EXERCISE INSTRUCTIONS: Write out each line from the data below that includes the word "with".

Records drawn from a dataset:

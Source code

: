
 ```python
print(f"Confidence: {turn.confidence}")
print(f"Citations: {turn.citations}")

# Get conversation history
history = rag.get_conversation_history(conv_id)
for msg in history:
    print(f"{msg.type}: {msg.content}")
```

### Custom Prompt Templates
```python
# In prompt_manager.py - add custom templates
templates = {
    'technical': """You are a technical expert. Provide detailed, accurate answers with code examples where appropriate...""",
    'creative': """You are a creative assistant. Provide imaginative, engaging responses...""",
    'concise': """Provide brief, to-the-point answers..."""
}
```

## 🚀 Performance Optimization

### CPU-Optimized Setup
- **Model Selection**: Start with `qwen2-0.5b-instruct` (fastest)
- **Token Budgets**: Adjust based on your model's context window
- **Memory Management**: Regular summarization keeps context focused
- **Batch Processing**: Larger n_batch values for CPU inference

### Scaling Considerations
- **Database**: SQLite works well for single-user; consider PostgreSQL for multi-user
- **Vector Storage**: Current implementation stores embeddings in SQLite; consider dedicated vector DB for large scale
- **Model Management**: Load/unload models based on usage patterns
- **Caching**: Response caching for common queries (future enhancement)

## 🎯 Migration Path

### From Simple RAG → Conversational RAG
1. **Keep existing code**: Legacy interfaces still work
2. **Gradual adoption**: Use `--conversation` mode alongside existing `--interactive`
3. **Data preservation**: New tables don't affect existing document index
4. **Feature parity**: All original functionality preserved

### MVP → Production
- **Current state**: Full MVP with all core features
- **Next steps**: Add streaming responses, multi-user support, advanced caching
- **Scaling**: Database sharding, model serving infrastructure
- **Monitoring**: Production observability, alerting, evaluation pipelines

TASK SOLUTION:
    'technical': """You are a technical expert. Provide detailed, accurate answers with code examples where appropriate...""",
- **Model Selection**: Start with `qwen2-0.5b-instruct` (fastest)
- **Current state**: Full MVP with all core features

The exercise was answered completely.